The Cross Border Trade in Electricity (CBTE) of 5th December, 2016 which has been revised and renamed as the ‘Guidelines on Import/Export -2018,’ addresses many of the concerns expressed by Bhutan on the old CBTE.
However, what will now be awaited is the detailed guidelines that will further detail out and expand on the regulations and, then only, one will really know if the majority of concerns have been addressed.
For the moment, the general consensus in Bhutan is that the guidelines, if reflected in the right spirit in the regulations will resolve all issues.
One main issue was that the 600 MW Joint Venture project Kholongchu was stuck due to the old CBTE guideline.
The Inter Government Agreement on JVs which was signed in April 2014 between both the governments, says that 70 percent of the power would be sold as per the long term power purchase agreement route between the two governments.
It says the remaining power which is 30 percent can be sold through the market mechanism which would mean accessing India’s energy market to aim and get higher prices.
However, the old CBTE restricted this market access for the 30 percent of the power through three provisions.
One was that the old CBTE said that the government to government negotiations on tariff will be adopted for perpetuity leaving out the scope for market mechanisms.
The second issue was that the CBTE said that instead of power suppliers from outside India (like Bhutan) asking for bids they have to put in their bids when Indian entities want the power.

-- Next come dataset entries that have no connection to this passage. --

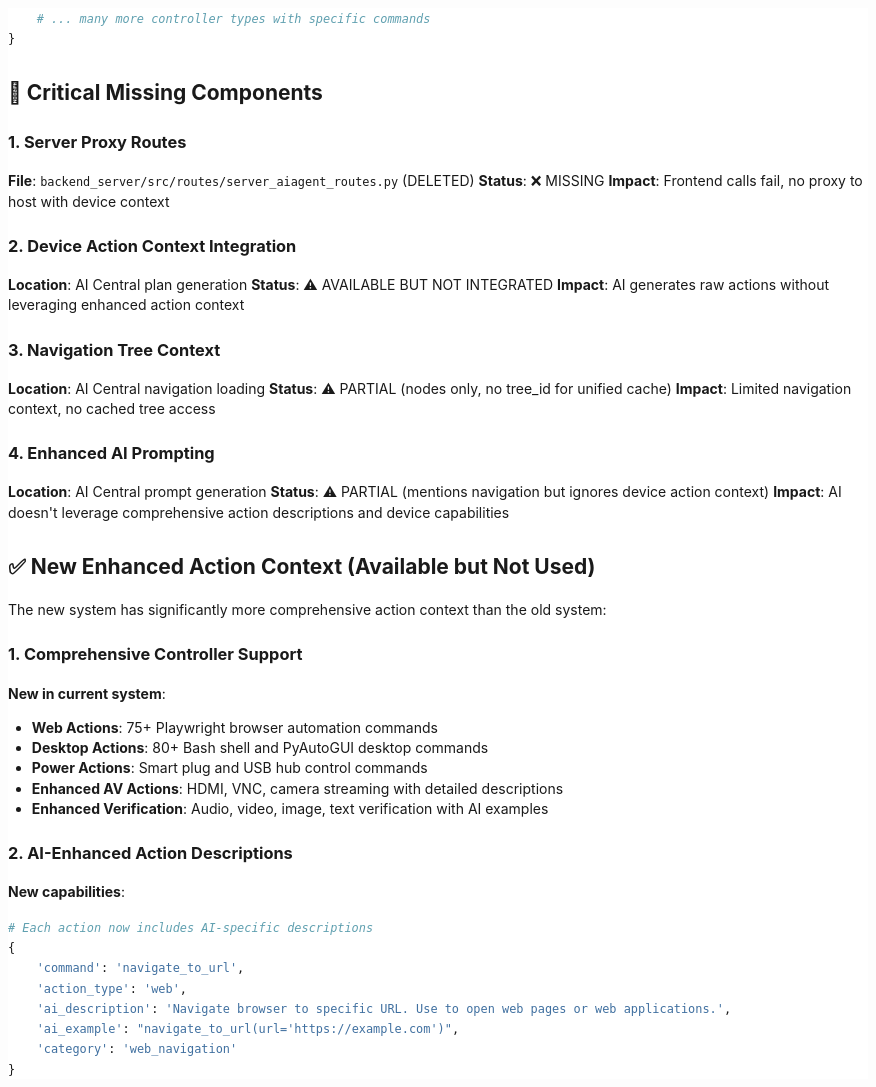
 ```python
    # ... many more controller types with specific commands
}
```

## 🚨 Critical Missing Components

### 1. Server Proxy Routes
**File**: `backend_server/src/routes/server_aiagent_routes.py` (DELETED)
**Status**: ❌ MISSING
**Impact**: Frontend calls fail, no proxy to host with device context

### 2. Device Action Context Integration
**Location**: AI Central plan generation
**Status**: ⚠️ AVAILABLE BUT NOT INTEGRATED
**Impact**: AI generates raw actions without leveraging enhanced action context

### 3. Navigation Tree Context
**Location**: AI Central navigation loading
**Status**: ⚠️ PARTIAL (nodes only, no tree_id for unified cache)
**Impact**: Limited navigation context, no cached tree access

### 4. Enhanced AI Prompting
**Location**: AI Central prompt generation
**Status**: ⚠️ PARTIAL (mentions navigation but ignores device action context)
**Impact**: AI doesn't leverage comprehensive action descriptions and device capabilities

## ✅ New Enhanced Action Context (Available but Not Used)

The new system has significantly more comprehensive action context than the old system:

### 1. Comprehensive Controller Support
**New in current system**:
- **Web Actions**: 75+ Playwright browser automation commands
- **Desktop Actions**: 80+ Bash shell and PyAutoGUI desktop commands  
- **Power Actions**: Smart plug and USB hub control commands
- **Enhanced AV Actions**: HDMI, VNC, camera streaming with detailed descriptions
- **Enhanced Verification**: Audio, video, image, text verification with AI examples

### 2. AI-Enhanced Action Descriptions
**New capabilities**:
```python
# Each action now includes AI-specific descriptions
{
    'command': 'navigate_to_url',
    'action_type': 'web',
    'ai_description': 'Navigate browser to specific URL. Use to open web pages or web applications.',
    'ai_example': "navigate_to_url(url='https://example.com')",
    'category': 'web_navigation'
}
```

For Bhutan this meant instead of inviting bids from the Indian power market to get the highest price projects, it would have had to give its lowest bid while competing with other power suppliers within India and the region. This would have meant bottom rates for such projects.
The third point raised was that the CBTE did not allow access to India’s Primary Power Exchange market and restricted sale of Bhutanese power to only secondary markets.
The primary power market is where the best power tariff rates are available as power buyers come and buy what power is available from the power market. Once the primary market purchase is done then only the secondary market is left where good rates are not available.
The above three issues in the old CBTE like tariff setting for perpetuity, power bidding disadvantage and no access to India’s primary power market with regard to the JV projects would also have affected the bilateral hydro projects in Bhutan in the long run.
The new Guidelines removes the provision stating that the government to government negotiations on tariff will be adopted for perpetuity. The new provision allows the tariff will continue till the end of the agreement.
This is also important as it could possibly allow bilateral projects to sell power in India’s energy exchange once the natural life of the project is over. However, details will be awaited in the guidelines.
On the bidding part, the new guideline only mentions competitive bidding but does not mention bidding in or out. The guidelines will have to clear this aspect. On the market access the new guideline removes the earlier restrictions that limited access to India’s primary power market. It instead says that any Indian power trader may, after obtaining approval from the Designated Authority, trade in the Power Exchange in India on behalf of any entity of the neighboring country for a specified quantum as per CERC regulations.
Here again the real level of access will only be known with the final regulations and whether access will be given to the primary market. This is in fact was the deal breaker for the Kholongchu whose 30 percent power did not get primary market access as per the IGA agreement.
Apart from that there were other issues in the old CBTE.
One is the old CBTE regulation that power by India can be bought only from a power trading company in another country that has more than 51 percent Indian ownership.
The new guidelines are very clear about this and removes this clause.
The other issue was a restriction on the hydro investment model in Bhutan as the guidelines state that only those power projects which are fully owned by the Indian government or its Public Sector Undertakings (PSUs), owned fully by the Bhutan government or controlled by it, or having 51% Indian company ownership can do cross border electricity trade, after a one-time approval from India’s Central Electricity Authority of India (CEA).
This clause has also been removed allowing for more flexibility.
An additional issue in the old CBTE was that though the guidelines introduction mentioned the SAARC Framework Agreement for Energy Cooperation on electricity, and its objective talks of promoting electricity trade between India and its neighbors, there is no mention of trilateral cooperation in the actual guidelines which goes into great detail on many other issues.
The new guidelines address this issue by mentioning that tripartite agreements will be allowed between the government of India and neighboring countries.
Ultimately the real picture will only be known with the issuance of the detailed regulations, though some major concerns have already been addressed.